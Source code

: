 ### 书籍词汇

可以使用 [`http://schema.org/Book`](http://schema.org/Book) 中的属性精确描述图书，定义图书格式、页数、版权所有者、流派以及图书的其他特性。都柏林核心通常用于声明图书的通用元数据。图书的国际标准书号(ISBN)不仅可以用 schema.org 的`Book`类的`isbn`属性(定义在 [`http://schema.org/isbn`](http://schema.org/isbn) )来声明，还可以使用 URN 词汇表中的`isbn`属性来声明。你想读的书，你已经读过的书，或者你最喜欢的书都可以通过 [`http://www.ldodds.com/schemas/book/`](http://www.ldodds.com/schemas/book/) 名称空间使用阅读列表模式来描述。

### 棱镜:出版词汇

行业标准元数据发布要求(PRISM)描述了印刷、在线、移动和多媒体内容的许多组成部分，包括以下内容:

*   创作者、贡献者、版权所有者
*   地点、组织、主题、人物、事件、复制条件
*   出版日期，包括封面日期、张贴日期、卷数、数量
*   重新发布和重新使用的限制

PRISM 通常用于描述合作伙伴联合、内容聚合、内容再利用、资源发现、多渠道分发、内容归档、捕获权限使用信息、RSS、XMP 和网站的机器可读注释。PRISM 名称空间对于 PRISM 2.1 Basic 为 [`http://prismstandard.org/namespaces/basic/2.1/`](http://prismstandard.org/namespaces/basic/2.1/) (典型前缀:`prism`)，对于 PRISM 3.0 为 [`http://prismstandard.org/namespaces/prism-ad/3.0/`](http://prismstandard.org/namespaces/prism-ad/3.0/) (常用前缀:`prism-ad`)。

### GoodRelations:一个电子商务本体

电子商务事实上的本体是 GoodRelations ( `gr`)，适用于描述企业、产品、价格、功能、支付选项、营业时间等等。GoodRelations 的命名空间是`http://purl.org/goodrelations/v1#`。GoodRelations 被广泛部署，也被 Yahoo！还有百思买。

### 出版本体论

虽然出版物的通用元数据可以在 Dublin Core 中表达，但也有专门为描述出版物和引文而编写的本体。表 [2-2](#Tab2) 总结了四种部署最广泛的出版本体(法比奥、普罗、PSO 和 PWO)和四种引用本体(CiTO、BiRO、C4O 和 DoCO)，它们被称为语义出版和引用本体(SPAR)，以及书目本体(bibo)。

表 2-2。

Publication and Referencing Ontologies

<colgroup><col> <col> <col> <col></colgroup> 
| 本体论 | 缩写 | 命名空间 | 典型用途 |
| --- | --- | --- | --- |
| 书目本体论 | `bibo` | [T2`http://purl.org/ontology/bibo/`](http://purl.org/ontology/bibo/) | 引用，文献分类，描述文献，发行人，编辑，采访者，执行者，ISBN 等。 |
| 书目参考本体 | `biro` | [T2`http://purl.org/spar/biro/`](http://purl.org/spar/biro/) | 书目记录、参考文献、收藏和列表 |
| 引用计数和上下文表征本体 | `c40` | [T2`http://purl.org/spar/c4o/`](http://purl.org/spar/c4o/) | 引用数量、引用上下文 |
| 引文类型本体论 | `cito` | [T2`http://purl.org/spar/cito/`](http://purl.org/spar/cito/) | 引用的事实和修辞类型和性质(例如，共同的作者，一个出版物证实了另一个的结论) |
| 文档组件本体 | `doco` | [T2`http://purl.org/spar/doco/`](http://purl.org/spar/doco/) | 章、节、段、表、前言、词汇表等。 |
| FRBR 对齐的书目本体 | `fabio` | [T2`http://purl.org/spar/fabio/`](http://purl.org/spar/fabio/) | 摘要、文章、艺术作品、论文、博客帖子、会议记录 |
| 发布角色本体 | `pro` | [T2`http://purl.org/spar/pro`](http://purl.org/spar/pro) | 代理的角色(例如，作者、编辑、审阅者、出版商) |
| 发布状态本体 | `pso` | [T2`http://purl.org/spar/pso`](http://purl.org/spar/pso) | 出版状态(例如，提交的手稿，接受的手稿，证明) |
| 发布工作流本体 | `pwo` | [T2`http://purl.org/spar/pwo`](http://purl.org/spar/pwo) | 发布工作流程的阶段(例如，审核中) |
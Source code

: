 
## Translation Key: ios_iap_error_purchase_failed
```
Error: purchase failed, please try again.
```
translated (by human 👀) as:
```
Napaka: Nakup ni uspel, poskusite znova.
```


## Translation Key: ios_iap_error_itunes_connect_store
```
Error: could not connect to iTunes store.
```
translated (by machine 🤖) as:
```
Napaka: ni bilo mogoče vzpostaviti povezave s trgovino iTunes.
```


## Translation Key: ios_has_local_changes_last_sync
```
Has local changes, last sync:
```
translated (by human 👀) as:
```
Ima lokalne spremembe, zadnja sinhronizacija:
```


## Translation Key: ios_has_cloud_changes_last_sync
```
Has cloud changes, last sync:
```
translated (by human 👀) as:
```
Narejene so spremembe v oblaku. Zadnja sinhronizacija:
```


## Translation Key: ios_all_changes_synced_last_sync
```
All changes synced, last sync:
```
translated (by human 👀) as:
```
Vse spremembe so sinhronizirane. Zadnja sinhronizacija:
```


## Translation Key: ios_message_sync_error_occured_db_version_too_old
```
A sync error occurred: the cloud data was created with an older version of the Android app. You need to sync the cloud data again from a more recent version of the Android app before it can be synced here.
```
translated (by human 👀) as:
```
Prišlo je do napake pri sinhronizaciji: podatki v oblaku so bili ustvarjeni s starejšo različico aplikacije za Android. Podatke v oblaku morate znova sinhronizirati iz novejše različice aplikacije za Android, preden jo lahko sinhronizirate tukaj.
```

━━━━━━━━━━━━━━━━

- [ABOUT THIS TASK]: From the entries above, copy every line that holds the word "again".

- [RESULT BELOW]:
Error: purchase failed, please try again.
A sync error occurred: the cloud data was created with an older version of the Android app. You need to sync the cloud data again from a more recent version of the Android app before it can be synced here.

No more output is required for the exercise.